**PROBLEM DESCRIPTION**.
Please return the lines below verbatim, beginning at the one that has "Release 如果Wait 没有, 只需要调用." and stopping after the one that has "在大部分的操作系统上,Process必须是当前进程的子进程或将返回错误.", and add no other lines.

**** RECORDED INFORMATION

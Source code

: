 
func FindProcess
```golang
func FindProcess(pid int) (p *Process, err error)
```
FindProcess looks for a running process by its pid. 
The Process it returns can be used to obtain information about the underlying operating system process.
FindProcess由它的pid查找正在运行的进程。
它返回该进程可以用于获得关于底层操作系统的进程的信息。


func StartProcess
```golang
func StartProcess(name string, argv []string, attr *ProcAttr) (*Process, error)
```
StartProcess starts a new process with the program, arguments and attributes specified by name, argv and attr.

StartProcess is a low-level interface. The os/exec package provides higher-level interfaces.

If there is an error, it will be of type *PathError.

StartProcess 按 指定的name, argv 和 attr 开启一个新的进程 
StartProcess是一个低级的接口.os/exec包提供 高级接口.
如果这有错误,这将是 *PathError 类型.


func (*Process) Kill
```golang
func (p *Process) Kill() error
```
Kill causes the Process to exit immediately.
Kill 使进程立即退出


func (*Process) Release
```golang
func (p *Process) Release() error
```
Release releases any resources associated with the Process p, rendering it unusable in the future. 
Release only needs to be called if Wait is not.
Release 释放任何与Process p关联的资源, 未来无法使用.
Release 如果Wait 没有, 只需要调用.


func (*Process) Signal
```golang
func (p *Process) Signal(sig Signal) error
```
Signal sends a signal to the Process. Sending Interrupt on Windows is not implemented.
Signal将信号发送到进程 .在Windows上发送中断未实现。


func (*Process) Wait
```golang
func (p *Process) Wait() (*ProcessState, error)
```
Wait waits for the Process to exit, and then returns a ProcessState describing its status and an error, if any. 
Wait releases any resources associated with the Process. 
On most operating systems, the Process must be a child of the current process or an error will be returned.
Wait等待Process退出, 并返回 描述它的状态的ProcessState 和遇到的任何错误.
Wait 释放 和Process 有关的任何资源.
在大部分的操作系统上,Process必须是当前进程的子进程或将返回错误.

********
**** RECORDED INFORMATION

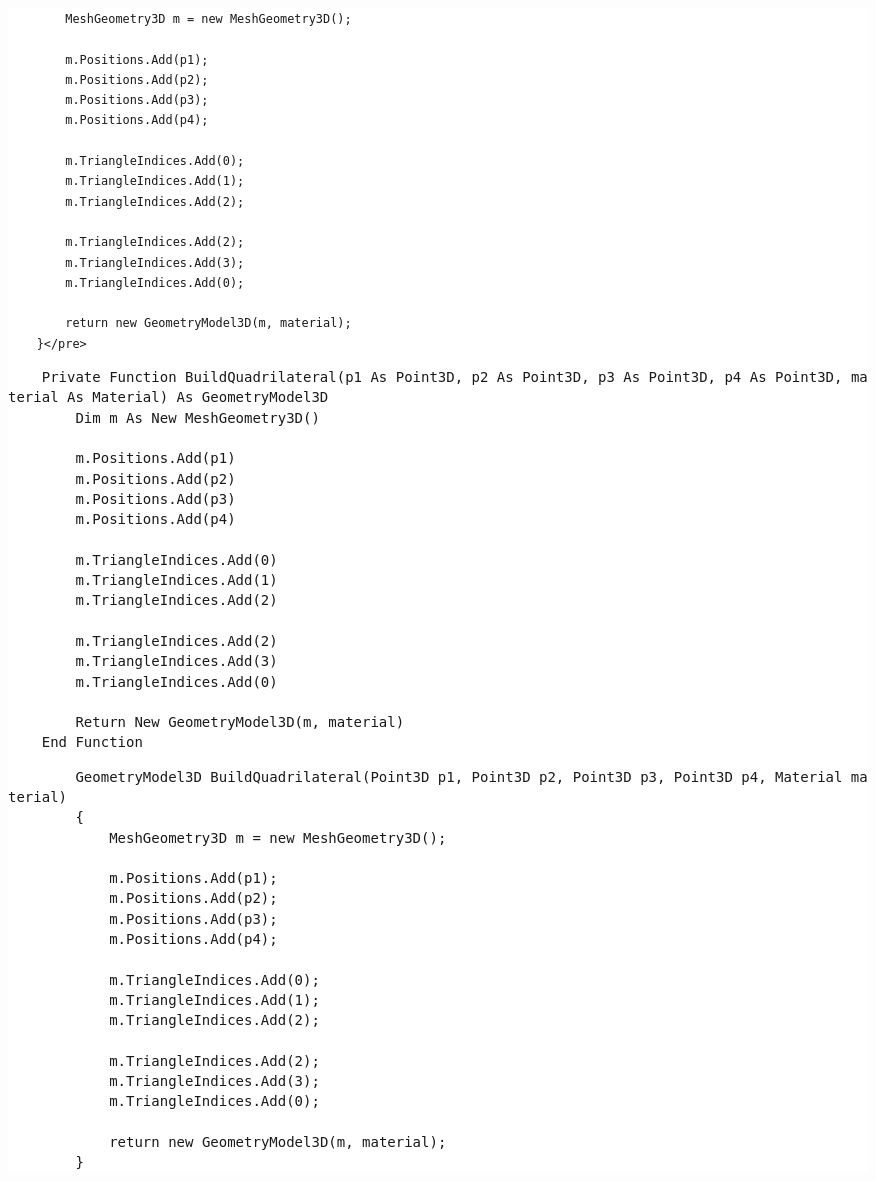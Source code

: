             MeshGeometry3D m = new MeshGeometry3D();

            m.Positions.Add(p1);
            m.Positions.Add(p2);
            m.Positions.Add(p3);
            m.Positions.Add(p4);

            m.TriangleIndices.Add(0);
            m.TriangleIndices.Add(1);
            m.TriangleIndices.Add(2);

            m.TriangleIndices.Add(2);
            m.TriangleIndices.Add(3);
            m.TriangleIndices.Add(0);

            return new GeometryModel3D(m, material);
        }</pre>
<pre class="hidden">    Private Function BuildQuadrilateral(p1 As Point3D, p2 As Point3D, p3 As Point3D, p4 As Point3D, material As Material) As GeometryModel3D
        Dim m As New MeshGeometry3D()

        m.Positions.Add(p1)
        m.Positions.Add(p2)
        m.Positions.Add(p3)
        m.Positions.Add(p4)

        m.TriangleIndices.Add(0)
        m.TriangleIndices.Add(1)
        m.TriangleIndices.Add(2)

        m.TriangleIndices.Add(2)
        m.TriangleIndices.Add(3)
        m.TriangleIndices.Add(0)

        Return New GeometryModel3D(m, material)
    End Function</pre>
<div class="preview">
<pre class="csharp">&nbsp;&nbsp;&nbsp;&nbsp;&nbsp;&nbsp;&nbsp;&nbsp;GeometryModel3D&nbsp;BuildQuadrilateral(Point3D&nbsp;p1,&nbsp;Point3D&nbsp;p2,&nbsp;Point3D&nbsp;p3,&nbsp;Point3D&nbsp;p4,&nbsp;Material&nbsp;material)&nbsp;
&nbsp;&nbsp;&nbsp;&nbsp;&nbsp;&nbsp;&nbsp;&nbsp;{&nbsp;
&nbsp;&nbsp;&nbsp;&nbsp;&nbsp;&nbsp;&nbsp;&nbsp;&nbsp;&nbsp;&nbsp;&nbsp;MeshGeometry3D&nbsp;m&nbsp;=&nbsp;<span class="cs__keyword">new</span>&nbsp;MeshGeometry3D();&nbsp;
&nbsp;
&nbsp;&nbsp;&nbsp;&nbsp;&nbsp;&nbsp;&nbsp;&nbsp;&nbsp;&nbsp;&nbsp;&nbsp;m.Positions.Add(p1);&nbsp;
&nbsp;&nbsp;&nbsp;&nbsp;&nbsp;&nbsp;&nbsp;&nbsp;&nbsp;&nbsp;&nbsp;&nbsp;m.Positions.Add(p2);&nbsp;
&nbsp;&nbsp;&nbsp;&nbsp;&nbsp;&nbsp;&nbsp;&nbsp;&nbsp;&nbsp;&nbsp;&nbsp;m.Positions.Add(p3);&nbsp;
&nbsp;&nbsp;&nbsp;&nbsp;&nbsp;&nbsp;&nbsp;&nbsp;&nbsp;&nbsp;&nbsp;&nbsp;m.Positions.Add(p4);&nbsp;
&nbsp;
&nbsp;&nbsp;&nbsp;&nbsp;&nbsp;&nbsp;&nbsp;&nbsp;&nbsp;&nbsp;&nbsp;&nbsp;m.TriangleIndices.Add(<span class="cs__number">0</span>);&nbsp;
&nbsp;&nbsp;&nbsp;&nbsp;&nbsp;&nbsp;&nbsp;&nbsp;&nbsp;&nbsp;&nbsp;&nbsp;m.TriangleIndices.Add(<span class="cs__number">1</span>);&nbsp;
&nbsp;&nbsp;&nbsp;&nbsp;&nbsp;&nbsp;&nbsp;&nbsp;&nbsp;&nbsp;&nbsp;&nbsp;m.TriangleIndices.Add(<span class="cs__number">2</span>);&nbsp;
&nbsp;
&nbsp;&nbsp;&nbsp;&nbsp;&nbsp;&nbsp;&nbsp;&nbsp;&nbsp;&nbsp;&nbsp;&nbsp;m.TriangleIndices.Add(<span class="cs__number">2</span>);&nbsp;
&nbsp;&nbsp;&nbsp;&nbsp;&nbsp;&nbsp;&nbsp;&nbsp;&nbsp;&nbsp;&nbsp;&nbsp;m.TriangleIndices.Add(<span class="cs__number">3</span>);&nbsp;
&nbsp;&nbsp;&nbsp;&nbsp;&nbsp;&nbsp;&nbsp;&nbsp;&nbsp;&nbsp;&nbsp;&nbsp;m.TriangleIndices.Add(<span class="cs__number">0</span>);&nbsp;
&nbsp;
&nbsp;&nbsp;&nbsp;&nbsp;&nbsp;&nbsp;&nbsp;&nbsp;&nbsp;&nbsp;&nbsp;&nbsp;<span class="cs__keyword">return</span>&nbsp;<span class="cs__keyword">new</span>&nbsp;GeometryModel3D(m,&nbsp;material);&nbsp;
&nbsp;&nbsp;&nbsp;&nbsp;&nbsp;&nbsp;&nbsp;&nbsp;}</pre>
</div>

********

**TASK RESULT**.
Release 如果Wait 没有, 只需要调用.


func (*Process) Signal
```golang
func (p *Process) Signal(sig Signal) error
```
Signal sends a signal to the Process. Sending Interrupt on Windows is not implemented.
Signal将信号发送到进程 .在Windows上发送中断未实现。


func (*Process) Wait
```golang
func (p *Process) Wait() (*ProcessState, error)
```
Wait waits for the Process to exit, and then returns a ProcessState describing its status and an error, if any. 
Wait releases any resources associated with the Process. 
On most operating systems, the Process must be a child of the current process or an error will be returned.
Wait等待Process退出, 并返回 描述它的状态的ProcessState 和遇到的任何错误.
Wait 释放 和Process 有关的任何资源.
在大部分的操作系统上,Process必须是当前进程的子进程或将返回错误.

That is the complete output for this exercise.